The total number of unique visitors to the participating Web sites was 87,249. The number of unique visitors among Web sites varied considerably from 41 to 52,247. Since some of this variation represents differences in the size of the sites' geographic areas and population served, in Table 1 we present the number of visitors per 100,000 Internet-using households. This population-adjusted figure still varied considerably across the participating sites.
Table 1. Unique visits to each Web site per 100,000 households with Internet access in the site's geographic area
|Web Site Number
|Unique visitors per 100,000 households with Internet access
Note: The number of Internet-using households in each geographic area was obtained from the Centers for Disease Control and Prevention.

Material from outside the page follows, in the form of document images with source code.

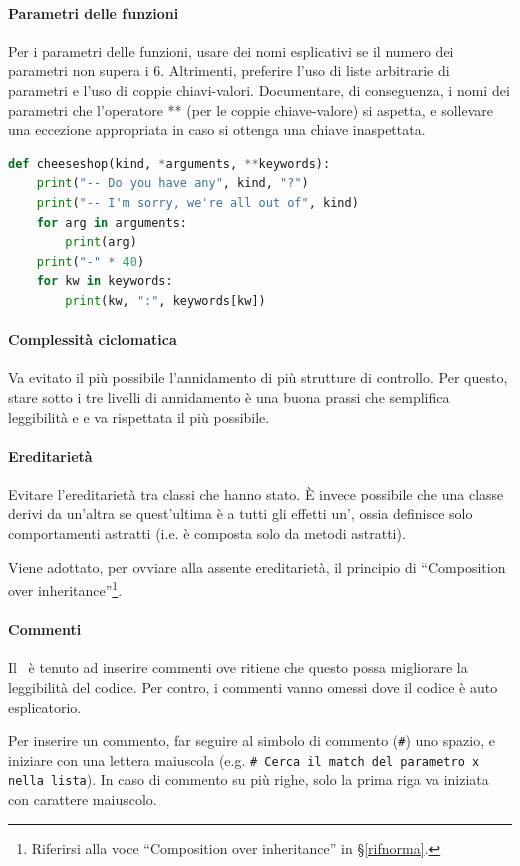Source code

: 		\paragraph{Parametri delle funzioni}
		Per i parametri delle funzioni, usare dei nomi esplicativi se il numero dei parametri non supera i 6. Altrimenti, preferire l'uso di liste
		arbitrarie di parametri e l'uso di coppie chiavi-valori. Documentare, di conseguenza,
		i nomi dei parametri che l'operatore ** (per le coppie chiave-valore) si aspetta, e sollevare una eccezione appropriata in caso si ottenga una chiave
		inaspettata.
\begin{lstlisting}[language=Python]
def cheeseshop(kind, *arguments, **keywords):
    print("-- Do you have any", kind, "?")
    print("-- I'm sorry, we're all out of", kind)
    for arg in arguments:
        print(arg)
    print("-" * 40)
    for kw in keywords:
        print(kw, ":", keywords[kw])
\end{lstlisting}

        \paragraph{Complessità ciclomatica}
		Va evitato il più possibile l'annidamento di più strutture di controllo. Per questo, stare sotto i tre livelli di annidamento è una buona
		prassi che semplifica leggibilità e  e va rispettata il più possibile.


		\paragraph{Ereditarietà}
		Evitare l'ereditarietà tra classi che hanno stato. È invece possibile che una classe derivi da un'altra se quest'ultima è a tutti gli
		effetti un', ossia definisce solo comportamenti astratti (i.e. è composta solo da metodi astratti).\par
		Viene adottato, per ovviare alla assente ereditarietà, il principio di ``Composition over inheritance''\footnote{Riferirsi alla voce %
		``Composition over inheritance'' in \S\ref{rifnorma}.}.


        \paragraph{Commenti}
		Il \Progr\ è tenuto ad inserire commenti ove ritiene che questo possa migliorare la leggibilità del codice. Per contro, i commenti vanno
		omessi dove il codice è auto esplicatorio.\par
		Per inserire un commento, far seguire al simbolo di commento (\texttt{\#}) uno spazio, e iniziare con una lettera maiuscola (e.g.
		\texttt{\#\ Cerca il match del parametro x nella lista}). In caso di commento su più righe, solo la prima riga va iniziata con carattere
		maiuscolo.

We analyzed sources of traffic in three broad categories: traffic from search engines (e.g., Google, Yahoo, Bing); referrals from another Web site (e.g., a link in an online newspaper article); or direct entries of the Web site URL into the Internet browser bar or clicks on a direct link in an E-mail or word processed document.
To understand the search terms being used by visitors arriving by search, we analyzed the keywords used to find the site and the frequency of use for any given search term. We first reviewed a list of the 50 most commonly used search terms for visitors to each site (800 search terms in total across the 16 sites) to identify categories of searches that occurred frequently. The categories identified were searches for:
- The Web site's name.
- A CVE affiliate's Web site name.
- A hospital name.
- A general search for quality information about hospitals.
- Other searches.
For each Web site, we then analyzed the top 50 search terms for that site and sorted them into these categories.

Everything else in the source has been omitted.